Segment Start: Provided data

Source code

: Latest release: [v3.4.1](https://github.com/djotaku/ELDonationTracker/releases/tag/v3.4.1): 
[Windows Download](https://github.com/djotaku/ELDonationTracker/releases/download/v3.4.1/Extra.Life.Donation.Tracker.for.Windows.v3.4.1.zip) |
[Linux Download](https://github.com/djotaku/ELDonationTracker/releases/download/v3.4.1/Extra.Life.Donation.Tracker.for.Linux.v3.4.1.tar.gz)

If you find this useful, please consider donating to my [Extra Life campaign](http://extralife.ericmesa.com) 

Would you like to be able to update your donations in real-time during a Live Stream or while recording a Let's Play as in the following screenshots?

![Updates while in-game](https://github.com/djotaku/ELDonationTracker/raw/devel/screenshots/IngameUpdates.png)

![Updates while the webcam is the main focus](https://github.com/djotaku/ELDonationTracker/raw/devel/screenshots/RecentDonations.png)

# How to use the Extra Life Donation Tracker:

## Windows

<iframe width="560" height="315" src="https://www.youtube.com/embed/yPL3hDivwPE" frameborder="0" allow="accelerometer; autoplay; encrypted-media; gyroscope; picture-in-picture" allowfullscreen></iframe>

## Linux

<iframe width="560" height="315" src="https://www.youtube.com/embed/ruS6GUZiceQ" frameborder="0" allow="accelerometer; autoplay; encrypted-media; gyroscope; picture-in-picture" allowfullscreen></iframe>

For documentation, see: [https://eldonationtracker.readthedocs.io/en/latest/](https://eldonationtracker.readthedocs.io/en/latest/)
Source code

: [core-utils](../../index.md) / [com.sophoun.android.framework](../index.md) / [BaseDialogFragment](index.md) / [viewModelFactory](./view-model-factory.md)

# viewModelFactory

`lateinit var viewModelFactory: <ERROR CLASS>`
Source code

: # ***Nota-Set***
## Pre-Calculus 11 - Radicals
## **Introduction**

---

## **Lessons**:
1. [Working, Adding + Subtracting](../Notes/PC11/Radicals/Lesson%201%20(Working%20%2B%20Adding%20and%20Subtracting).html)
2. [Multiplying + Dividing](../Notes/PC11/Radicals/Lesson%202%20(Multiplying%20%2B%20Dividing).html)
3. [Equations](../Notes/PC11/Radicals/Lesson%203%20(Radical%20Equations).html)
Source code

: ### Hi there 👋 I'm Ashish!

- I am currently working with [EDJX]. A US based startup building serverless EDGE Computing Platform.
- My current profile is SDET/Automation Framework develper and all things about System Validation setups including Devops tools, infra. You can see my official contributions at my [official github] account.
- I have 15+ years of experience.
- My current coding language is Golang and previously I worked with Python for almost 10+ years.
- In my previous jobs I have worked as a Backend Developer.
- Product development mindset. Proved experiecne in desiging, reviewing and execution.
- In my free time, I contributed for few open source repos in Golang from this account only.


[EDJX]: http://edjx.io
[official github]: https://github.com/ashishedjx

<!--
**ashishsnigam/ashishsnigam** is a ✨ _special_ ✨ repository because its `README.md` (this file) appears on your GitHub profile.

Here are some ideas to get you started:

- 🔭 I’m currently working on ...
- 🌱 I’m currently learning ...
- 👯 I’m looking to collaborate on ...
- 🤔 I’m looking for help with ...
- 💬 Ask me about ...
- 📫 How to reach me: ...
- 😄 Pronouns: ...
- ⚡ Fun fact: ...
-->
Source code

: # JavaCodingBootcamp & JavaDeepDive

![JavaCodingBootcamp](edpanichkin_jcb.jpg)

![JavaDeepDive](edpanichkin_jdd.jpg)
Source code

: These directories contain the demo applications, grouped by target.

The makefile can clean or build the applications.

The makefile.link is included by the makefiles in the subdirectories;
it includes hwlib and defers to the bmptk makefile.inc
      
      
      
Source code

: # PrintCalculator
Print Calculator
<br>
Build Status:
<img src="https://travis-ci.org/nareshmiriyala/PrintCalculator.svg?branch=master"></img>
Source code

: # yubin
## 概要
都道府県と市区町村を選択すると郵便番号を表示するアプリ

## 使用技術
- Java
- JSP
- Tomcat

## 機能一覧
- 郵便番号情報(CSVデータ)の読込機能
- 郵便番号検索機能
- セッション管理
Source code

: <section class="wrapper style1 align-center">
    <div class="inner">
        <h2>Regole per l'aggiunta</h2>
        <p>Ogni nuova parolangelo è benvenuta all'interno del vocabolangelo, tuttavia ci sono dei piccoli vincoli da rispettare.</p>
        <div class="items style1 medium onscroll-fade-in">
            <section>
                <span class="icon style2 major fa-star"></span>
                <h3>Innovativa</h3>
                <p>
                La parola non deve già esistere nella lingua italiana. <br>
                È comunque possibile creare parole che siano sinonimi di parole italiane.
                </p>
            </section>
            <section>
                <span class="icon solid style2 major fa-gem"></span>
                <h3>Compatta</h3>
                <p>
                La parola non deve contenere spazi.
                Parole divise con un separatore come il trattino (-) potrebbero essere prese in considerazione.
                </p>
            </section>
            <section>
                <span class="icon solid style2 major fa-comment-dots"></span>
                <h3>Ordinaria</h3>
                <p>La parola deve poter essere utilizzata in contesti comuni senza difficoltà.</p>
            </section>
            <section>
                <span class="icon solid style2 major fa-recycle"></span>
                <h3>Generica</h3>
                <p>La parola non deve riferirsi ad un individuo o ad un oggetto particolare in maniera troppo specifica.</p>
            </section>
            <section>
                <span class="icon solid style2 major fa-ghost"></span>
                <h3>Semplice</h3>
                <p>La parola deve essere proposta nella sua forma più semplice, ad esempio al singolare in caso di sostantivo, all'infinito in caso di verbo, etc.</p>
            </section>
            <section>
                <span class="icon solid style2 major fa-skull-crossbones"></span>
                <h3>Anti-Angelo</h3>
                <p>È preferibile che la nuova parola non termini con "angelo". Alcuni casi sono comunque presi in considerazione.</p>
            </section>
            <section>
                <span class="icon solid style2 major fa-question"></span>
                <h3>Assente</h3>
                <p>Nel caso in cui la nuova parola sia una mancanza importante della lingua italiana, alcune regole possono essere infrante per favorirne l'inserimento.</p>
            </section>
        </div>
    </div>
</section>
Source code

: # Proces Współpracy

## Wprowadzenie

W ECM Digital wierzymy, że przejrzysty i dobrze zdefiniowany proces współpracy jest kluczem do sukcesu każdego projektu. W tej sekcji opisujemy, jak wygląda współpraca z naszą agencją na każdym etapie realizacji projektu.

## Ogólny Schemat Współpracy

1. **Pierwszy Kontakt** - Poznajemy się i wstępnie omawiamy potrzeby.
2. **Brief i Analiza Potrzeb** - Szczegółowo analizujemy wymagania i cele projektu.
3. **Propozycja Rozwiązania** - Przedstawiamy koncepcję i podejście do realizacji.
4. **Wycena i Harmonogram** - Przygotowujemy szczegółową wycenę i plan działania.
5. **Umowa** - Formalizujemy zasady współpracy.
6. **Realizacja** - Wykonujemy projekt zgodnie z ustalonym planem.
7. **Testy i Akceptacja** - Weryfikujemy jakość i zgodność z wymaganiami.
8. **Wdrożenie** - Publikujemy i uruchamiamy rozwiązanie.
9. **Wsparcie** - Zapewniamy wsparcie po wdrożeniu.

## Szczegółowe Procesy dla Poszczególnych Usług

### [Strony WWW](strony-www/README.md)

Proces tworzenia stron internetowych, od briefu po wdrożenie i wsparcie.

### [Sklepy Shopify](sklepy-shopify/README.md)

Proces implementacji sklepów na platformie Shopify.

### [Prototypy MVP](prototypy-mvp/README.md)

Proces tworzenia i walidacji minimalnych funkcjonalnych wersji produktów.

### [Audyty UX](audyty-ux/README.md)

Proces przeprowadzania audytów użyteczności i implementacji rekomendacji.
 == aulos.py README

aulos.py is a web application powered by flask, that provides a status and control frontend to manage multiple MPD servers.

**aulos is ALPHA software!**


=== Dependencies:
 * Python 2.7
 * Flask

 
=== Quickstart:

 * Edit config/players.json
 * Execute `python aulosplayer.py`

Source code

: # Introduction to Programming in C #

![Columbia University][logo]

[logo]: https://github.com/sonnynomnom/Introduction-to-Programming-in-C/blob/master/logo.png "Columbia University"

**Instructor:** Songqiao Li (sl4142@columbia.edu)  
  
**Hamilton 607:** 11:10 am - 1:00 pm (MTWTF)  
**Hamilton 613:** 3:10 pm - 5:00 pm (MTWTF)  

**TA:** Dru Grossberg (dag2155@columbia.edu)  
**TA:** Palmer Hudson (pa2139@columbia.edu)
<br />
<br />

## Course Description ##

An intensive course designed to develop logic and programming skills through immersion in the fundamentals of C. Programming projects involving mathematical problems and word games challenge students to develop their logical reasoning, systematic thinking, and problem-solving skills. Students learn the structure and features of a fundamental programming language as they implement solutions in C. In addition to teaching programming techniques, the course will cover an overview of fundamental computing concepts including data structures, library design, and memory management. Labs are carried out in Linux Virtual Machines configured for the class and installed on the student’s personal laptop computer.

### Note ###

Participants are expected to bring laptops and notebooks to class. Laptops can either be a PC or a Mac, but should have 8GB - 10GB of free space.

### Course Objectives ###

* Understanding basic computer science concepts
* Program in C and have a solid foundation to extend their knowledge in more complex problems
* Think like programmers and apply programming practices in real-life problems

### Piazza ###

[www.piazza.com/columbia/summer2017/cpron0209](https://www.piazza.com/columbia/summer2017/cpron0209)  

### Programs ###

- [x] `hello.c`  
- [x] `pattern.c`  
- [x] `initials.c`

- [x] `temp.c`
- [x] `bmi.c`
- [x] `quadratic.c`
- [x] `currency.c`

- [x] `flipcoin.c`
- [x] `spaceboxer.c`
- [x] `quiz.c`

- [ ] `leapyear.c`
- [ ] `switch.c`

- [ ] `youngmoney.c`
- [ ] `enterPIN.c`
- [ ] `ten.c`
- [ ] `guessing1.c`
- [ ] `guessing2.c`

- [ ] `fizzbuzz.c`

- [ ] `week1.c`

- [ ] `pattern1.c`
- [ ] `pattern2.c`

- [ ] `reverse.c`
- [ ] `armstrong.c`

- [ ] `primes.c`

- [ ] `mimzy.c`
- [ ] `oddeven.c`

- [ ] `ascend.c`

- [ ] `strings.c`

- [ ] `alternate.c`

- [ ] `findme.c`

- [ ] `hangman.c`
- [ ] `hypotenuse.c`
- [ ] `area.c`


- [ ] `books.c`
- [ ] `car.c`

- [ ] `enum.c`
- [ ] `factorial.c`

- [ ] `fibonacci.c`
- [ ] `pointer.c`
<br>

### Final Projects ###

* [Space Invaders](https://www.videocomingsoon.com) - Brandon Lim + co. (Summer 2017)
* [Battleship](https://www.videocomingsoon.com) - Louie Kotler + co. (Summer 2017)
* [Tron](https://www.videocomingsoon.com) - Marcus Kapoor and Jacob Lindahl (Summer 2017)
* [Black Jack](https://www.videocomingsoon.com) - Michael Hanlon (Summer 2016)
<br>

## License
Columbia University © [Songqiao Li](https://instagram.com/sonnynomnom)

Segment End: Provided data

Only an exact copy of the lines from the beginning of the listing through the line with "Would you like", both included, belongs in the answer.

• Exercise output:
Source code

: Latest release: [v3.4.1](https://github.com/djotaku/ELDonationTracker/releases/tag/v3.4.1): 
[Windows Download](https://github.com/djotaku/ELDonationTracker/releases/download/v3.4.1/Extra.Life.Donation.Tracker.for.Windows.v3.4.1.zip) |
[Linux Download](https://github.com/djotaku/ELDonationTracker/releases/download/v3.4.1/Extra.Life.Donation.Tracker.for.Linux.v3.4.1.tar.gz)

If you find this useful, please consider donating to my [Extra Life campaign](http://extralife.ericmesa.com) 

Would you like to be able to update your donations in real-time during a Live Stream or while recording a Let's Play as in the following screenshots?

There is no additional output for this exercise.